# Work order
Please copy exactly the lines from the top of the data through the line containing "Meanwhile the Brainomics", and nothing else.

+++++

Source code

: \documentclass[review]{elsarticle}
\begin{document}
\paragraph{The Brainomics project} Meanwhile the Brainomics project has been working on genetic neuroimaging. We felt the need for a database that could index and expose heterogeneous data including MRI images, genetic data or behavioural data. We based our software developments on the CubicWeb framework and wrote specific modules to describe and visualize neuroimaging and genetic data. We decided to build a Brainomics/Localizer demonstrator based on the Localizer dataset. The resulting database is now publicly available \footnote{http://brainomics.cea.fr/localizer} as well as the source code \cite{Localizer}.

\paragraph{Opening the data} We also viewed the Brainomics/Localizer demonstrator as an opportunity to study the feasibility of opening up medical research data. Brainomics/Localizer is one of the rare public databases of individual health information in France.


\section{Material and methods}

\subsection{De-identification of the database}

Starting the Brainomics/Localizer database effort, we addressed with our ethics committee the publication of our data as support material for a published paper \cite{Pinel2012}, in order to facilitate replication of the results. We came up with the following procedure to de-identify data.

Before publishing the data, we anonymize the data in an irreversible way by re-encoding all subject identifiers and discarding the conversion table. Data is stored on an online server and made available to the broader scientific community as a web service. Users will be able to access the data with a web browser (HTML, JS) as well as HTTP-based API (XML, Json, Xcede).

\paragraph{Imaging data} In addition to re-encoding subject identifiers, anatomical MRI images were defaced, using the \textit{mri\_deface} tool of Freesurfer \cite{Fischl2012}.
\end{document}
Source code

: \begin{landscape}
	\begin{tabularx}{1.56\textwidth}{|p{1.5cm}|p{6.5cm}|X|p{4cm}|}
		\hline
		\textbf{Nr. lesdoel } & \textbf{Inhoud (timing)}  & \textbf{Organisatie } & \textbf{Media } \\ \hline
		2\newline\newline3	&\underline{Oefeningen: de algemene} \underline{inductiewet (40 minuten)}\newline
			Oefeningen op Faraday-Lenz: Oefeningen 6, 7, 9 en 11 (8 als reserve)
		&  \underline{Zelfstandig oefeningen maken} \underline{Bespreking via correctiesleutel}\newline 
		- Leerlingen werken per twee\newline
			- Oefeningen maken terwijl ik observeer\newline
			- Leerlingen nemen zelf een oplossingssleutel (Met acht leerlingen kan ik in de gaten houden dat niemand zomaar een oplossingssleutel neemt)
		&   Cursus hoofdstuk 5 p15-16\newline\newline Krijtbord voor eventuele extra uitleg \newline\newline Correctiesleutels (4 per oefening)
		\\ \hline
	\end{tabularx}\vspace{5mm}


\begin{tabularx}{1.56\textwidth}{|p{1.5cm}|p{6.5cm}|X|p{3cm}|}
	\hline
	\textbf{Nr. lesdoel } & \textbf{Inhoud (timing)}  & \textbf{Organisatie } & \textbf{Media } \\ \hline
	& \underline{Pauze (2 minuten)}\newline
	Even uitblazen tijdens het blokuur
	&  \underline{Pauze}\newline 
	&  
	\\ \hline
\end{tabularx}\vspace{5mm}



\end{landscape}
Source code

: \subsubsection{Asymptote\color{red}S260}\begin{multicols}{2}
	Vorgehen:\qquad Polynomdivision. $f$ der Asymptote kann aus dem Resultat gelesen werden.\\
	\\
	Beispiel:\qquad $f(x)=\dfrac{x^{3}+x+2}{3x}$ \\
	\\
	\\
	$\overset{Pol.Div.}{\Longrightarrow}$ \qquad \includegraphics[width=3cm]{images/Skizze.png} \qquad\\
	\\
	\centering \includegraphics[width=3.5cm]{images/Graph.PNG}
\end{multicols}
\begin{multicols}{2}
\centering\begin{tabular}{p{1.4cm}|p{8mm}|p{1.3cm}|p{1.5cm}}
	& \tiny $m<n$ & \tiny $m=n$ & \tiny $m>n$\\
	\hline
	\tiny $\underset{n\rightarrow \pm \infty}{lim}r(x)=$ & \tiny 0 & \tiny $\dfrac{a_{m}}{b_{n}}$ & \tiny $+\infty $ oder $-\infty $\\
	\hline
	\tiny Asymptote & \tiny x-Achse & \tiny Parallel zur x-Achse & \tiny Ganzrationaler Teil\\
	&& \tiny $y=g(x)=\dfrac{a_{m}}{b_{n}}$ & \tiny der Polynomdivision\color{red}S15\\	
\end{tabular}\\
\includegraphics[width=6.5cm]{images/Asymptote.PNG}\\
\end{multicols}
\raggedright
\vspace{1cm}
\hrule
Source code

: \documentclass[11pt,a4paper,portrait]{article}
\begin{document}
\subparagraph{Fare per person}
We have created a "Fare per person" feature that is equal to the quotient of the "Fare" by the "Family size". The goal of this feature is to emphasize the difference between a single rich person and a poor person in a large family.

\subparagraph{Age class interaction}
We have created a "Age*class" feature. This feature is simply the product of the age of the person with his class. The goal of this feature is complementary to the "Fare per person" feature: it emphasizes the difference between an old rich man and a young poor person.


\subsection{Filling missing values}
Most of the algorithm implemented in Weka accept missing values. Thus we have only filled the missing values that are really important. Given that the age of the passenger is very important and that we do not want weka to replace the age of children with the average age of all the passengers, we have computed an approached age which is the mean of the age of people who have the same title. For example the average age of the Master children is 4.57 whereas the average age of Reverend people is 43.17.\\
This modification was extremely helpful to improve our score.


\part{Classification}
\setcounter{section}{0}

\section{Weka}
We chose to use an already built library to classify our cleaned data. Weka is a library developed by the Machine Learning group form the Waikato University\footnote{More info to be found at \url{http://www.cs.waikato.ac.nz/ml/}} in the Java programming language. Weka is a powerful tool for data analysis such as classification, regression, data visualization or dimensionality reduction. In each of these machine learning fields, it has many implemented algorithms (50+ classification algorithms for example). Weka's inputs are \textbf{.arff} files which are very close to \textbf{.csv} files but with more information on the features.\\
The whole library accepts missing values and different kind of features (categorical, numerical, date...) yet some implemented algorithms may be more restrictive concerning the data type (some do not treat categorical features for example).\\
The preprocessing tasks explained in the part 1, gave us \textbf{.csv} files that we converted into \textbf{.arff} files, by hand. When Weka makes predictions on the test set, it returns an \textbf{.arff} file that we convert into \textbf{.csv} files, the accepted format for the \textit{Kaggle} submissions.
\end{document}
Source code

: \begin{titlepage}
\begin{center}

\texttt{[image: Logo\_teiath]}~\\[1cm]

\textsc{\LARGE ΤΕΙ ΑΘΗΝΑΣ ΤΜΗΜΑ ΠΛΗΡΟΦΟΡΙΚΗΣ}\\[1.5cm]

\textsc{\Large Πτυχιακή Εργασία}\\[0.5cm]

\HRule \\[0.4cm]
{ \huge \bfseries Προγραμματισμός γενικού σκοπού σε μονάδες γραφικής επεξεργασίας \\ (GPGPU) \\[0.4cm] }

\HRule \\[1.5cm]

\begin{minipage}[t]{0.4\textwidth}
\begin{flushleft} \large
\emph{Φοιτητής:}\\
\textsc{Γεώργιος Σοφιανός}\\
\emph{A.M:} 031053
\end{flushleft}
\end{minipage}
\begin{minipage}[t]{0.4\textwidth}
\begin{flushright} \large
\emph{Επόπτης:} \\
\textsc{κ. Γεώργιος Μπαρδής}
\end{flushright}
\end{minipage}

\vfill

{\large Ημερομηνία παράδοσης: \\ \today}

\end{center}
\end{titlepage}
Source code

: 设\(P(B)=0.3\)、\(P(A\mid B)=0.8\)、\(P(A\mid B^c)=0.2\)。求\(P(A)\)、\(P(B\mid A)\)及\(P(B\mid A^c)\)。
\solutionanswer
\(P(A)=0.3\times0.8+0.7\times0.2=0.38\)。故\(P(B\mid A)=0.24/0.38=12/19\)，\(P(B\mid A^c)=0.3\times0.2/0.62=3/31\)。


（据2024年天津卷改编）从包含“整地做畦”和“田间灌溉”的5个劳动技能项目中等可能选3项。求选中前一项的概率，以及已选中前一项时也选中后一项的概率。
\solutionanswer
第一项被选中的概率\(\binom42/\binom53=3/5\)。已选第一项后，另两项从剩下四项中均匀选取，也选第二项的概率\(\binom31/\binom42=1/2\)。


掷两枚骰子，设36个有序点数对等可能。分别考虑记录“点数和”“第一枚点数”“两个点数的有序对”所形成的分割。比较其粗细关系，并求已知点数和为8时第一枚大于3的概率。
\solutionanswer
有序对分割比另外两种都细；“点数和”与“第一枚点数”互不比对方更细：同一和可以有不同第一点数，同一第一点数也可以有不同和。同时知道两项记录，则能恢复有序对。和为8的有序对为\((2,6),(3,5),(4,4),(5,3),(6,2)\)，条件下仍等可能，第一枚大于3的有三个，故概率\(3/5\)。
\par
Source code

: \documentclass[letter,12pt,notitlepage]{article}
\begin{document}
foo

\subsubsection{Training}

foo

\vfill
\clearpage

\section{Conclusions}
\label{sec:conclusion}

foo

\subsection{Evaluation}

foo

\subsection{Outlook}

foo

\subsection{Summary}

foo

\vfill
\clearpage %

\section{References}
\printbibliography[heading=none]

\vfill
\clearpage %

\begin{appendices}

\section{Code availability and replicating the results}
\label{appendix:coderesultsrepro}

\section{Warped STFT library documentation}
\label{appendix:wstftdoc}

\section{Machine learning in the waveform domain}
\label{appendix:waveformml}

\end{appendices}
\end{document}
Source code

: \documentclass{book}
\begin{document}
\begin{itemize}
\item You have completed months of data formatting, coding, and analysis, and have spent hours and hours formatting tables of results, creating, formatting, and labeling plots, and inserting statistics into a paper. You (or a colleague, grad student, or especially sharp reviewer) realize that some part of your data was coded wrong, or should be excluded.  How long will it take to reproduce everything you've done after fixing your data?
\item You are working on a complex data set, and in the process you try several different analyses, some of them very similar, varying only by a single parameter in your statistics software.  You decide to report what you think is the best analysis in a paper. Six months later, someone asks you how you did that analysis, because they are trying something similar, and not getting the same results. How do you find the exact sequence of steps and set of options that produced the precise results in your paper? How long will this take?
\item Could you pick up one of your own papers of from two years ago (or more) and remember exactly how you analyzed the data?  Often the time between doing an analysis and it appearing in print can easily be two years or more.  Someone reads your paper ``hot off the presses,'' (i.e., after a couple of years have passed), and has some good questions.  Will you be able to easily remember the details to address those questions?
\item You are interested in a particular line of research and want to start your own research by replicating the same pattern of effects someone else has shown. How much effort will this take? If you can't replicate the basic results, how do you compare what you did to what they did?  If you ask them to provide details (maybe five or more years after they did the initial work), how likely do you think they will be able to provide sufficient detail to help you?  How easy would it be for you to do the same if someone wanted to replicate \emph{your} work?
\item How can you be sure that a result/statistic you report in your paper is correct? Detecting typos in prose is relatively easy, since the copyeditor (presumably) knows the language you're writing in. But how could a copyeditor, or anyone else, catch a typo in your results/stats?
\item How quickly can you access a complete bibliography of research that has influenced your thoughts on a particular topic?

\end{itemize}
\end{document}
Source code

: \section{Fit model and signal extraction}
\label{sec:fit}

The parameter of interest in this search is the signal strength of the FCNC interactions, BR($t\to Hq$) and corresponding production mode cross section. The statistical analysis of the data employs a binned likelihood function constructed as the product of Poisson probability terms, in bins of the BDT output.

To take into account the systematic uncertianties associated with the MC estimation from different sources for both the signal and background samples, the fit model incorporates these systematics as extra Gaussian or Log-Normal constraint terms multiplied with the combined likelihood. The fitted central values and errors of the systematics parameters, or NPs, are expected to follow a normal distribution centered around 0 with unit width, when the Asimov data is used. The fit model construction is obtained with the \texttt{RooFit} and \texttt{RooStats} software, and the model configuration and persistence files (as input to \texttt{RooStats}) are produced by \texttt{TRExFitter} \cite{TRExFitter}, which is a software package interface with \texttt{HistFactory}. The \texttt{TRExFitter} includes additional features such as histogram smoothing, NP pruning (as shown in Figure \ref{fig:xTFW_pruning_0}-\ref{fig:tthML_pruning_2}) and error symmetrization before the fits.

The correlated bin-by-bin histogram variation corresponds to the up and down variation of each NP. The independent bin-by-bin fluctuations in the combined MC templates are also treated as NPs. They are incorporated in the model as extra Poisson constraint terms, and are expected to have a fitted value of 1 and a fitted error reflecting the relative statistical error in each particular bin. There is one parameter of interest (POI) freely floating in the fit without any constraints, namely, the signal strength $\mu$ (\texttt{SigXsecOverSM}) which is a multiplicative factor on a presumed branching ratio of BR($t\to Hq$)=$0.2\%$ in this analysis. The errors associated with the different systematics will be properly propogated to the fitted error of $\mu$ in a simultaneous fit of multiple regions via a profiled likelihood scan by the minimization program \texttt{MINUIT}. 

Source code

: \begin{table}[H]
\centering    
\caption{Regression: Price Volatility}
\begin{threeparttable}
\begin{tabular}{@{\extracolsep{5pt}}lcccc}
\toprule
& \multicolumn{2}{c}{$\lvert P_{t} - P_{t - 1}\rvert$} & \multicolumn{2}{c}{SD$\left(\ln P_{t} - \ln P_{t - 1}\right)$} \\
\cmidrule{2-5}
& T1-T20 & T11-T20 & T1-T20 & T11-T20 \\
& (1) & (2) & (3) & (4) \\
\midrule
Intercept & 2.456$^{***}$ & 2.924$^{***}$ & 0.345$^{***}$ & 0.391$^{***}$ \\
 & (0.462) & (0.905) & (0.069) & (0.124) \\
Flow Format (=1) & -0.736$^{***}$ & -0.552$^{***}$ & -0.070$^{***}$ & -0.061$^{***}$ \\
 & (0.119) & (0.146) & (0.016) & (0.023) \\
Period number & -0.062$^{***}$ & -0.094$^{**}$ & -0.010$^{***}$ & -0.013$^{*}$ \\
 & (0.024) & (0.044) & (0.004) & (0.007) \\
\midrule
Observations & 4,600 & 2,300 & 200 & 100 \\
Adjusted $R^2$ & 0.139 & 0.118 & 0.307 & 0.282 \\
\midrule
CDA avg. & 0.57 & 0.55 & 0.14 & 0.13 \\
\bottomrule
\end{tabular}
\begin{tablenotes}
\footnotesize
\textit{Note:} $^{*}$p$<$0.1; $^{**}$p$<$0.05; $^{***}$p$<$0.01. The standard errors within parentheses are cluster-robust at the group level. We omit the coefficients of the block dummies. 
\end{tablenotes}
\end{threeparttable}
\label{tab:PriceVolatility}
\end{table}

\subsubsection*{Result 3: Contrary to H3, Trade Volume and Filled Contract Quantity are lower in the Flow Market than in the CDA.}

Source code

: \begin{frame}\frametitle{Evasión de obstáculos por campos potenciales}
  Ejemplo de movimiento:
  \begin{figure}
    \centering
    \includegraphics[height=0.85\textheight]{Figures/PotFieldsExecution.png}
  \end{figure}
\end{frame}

+++++

# Final answer
Source code

: \documentclass[review]{elsarticle}
\begin{document}
\paragraph{The Brainomics project} Meanwhile the Brainomics project has been working on genetic neuroimaging. We felt the need for a database that could index and expose heterogeneous data including MRI images, genetic data or behavioural data. We based our software developments on the CubicWeb framework and wrote specific modules to describe and visualize neuroimaging and genetic data. We decided to build a Brainomics/Localizer demonstrator based on the Localizer dataset. The resulting database is now publicly available \footnote{http://brainomics.cea.fr/localizer} as well as the source code \cite{Localizer}.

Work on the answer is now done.